EXTRACTED MATERIAL:
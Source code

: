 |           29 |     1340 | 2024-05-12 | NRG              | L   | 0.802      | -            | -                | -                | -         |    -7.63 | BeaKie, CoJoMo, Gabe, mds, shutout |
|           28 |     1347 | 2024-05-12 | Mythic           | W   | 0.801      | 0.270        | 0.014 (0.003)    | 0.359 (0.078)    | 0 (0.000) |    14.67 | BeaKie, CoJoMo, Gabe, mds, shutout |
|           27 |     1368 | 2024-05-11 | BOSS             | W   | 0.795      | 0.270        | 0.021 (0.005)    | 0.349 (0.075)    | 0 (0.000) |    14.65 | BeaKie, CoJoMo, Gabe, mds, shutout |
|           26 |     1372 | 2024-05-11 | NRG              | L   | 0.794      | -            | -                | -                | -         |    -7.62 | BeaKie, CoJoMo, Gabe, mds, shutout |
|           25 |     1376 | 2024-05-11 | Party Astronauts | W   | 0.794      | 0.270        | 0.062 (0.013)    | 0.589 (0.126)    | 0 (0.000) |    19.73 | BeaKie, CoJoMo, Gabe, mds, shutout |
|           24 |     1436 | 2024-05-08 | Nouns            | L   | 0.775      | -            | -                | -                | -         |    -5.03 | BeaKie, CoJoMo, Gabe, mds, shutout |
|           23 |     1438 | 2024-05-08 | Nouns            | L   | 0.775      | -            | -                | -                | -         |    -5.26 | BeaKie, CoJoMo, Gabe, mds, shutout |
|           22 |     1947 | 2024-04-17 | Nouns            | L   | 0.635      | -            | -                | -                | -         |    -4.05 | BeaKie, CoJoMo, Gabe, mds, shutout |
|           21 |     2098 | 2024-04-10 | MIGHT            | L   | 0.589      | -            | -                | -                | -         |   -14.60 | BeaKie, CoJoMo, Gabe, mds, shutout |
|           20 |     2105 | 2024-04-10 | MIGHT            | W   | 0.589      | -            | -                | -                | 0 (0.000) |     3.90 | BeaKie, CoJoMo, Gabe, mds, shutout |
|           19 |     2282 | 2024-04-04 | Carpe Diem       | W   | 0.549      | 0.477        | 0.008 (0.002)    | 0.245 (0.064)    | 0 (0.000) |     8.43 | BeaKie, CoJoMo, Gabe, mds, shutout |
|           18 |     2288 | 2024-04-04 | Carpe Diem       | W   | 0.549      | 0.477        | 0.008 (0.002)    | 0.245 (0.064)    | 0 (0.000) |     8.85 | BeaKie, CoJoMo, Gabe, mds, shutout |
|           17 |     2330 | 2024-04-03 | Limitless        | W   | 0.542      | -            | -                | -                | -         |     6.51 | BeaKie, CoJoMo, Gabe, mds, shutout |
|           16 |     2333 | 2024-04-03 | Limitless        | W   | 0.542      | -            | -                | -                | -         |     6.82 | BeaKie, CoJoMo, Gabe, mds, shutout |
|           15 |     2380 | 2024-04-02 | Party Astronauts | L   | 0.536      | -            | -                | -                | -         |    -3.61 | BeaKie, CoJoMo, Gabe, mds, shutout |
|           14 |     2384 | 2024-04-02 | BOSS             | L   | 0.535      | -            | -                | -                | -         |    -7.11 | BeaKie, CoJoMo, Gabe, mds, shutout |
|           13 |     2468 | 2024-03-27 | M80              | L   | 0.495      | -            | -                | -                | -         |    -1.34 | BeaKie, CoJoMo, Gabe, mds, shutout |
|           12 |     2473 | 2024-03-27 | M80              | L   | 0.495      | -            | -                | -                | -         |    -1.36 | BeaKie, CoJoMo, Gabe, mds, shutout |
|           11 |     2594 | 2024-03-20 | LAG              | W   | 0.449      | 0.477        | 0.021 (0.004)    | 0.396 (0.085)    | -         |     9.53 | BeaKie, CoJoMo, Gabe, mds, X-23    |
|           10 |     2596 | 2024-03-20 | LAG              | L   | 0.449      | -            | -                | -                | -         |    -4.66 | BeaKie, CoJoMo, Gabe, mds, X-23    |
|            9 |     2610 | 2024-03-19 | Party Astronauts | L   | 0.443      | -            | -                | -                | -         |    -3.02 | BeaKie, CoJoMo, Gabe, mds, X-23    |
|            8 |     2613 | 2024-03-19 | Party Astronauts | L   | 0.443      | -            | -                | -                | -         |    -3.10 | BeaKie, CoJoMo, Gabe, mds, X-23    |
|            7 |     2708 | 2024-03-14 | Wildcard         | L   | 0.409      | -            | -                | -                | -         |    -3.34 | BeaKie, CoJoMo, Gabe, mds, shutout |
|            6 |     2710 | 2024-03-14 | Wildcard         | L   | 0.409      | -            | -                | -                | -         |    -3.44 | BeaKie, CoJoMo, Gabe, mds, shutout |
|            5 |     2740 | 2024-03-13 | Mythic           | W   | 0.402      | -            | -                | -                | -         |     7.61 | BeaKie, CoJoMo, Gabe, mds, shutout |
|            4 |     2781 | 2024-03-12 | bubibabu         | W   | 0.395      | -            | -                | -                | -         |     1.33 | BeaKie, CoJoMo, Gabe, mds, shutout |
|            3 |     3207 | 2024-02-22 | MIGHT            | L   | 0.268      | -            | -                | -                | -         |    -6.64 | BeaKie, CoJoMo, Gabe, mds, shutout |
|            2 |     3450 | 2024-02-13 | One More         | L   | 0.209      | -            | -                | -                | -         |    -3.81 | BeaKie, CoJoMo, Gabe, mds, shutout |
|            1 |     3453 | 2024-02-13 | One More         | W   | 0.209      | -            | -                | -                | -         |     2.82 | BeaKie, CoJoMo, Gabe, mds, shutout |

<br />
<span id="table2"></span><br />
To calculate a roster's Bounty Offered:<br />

==

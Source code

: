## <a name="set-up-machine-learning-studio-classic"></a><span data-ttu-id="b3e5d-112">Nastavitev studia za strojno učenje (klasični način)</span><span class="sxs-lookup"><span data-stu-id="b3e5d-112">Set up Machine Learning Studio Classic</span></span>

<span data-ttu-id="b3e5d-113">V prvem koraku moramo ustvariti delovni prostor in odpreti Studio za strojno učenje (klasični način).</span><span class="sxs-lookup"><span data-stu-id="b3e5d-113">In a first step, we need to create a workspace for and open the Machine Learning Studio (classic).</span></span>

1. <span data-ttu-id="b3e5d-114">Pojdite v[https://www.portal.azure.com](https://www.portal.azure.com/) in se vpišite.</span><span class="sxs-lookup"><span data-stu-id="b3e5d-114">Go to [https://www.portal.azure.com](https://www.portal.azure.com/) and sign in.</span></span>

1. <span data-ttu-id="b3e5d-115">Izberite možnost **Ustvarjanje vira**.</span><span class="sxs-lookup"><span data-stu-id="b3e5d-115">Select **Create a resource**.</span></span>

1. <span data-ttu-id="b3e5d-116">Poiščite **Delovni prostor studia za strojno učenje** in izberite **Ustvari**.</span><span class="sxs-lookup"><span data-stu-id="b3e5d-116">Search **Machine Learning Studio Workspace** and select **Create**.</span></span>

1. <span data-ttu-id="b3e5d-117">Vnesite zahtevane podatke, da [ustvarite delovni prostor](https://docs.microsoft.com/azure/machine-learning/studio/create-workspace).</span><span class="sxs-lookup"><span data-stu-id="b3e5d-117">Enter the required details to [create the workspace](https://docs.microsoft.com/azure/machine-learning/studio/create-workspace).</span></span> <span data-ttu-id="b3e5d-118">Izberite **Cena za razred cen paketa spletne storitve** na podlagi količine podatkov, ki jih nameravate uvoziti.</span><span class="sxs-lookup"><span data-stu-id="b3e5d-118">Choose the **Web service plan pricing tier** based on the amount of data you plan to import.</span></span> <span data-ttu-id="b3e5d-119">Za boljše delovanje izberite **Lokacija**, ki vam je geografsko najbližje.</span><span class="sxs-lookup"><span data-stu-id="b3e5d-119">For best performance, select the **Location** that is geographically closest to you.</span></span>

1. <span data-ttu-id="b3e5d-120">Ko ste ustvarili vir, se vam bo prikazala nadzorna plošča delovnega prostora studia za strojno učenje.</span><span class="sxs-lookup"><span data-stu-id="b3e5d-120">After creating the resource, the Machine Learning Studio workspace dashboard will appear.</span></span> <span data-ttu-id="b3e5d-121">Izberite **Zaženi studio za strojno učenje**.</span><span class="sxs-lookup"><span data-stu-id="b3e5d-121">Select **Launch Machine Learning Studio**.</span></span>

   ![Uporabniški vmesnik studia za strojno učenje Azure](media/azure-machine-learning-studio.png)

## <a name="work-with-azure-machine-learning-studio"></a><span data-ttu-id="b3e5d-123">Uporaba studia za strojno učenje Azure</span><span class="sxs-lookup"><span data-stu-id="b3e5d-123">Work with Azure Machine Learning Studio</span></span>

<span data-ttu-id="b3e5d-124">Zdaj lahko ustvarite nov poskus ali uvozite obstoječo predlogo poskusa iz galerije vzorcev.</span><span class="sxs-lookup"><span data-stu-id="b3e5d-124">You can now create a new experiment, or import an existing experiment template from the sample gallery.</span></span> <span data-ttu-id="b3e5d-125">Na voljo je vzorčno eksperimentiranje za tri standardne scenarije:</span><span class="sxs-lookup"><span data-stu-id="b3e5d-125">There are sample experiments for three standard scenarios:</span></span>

--

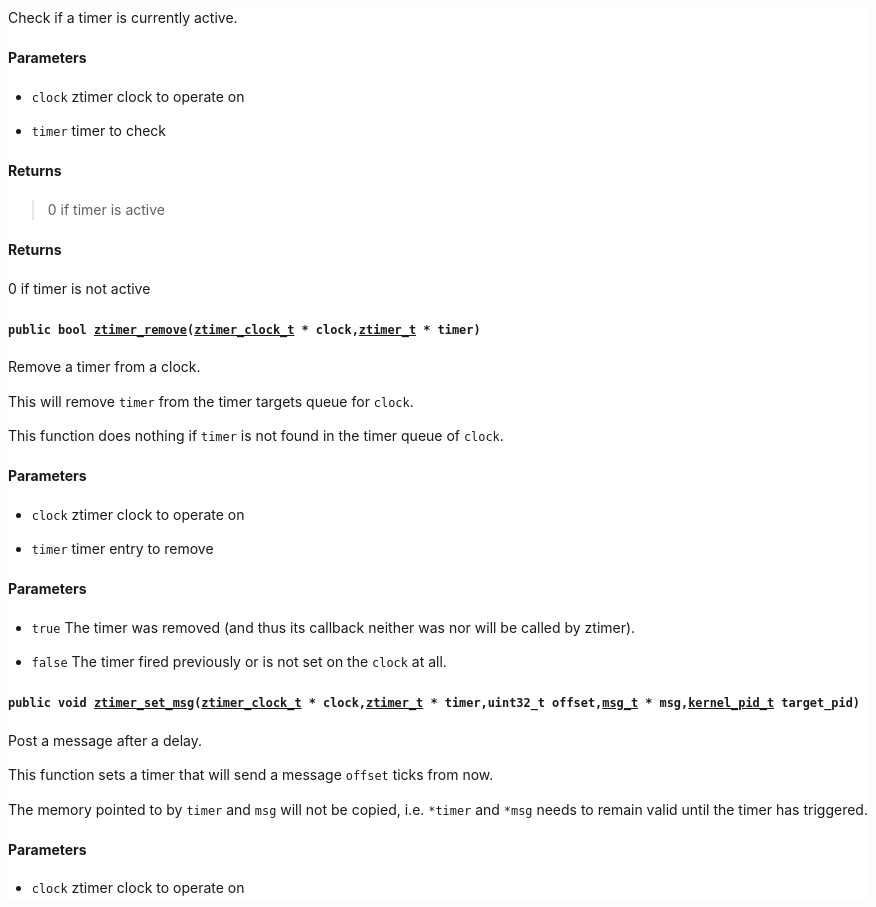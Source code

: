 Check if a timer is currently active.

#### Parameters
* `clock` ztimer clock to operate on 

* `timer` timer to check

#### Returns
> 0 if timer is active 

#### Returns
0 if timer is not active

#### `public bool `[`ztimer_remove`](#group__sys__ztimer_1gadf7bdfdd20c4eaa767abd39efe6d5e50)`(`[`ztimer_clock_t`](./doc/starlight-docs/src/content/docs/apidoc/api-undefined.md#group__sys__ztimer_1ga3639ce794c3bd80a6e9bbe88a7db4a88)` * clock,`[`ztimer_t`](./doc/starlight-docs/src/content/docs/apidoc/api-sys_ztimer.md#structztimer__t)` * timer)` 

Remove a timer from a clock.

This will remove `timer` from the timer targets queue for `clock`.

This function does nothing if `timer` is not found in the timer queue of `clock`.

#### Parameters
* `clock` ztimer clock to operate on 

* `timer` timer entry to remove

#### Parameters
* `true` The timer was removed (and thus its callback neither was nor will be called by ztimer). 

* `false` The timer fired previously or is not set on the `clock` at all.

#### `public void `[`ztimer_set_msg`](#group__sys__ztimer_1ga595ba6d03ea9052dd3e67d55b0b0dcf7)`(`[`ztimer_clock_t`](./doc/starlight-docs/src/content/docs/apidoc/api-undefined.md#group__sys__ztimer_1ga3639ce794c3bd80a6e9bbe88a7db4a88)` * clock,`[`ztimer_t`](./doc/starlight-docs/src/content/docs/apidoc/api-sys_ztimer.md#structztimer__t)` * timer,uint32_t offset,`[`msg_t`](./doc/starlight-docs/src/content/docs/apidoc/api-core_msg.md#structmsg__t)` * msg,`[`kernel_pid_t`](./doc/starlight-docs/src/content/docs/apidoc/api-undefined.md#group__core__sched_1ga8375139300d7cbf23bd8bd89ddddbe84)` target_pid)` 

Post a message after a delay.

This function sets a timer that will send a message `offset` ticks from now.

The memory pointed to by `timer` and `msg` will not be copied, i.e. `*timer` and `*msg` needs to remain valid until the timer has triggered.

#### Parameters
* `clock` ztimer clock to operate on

WORK TO COMPLETE: All that is wanted is the stretch of lines above from the one containing "-1.36 | BeaKie, CoJoMo, Gabe, mds, shutout |" through the one containing "-3.34 | BeaKie, CoJoMo, Gabe, mds, shutout |", duplicated exactly.

RESULT BELOW:
|           12 |     2473 | 2024-03-27 | M80              | L   | 0.495      | -            | -                | -                | -         |    -1.36 | BeaKie, CoJoMo, Gabe, mds, shutout |
|           11 |     2594 | 2024-03-20 | LAG              | W   | 0.449      | 0.477        | 0.021 (0.004)    | 0.396 (0.085)    | -         |     9.53 | BeaKie, CoJoMo, Gabe, mds, X-23    |
|           10 |     2596 | 2024-03-20 | LAG              | L   | 0.449      | -            | -                | -                | -         |    -4.66 | BeaKie, CoJoMo, Gabe, mds, X-23    |
|            9 |     2610 | 2024-03-19 | Party Astronauts | L   | 0.443      | -            | -                | -                | -         |    -3.02 | BeaKie, CoJoMo, Gabe, mds, X-23    |
|            8 |     2613 | 2024-03-19 | Party Astronauts | L   | 0.443      | -            | -                | -                | -         |    -3.10 | BeaKie, CoJoMo, Gabe, mds, X-23    |
|            7 |     2708 | 2024-03-14 | Wildcard         | L   | 0.409      | -            | -                | -                | -         |    -3.34 | BeaKie, CoJoMo, Gabe, mds, shutout |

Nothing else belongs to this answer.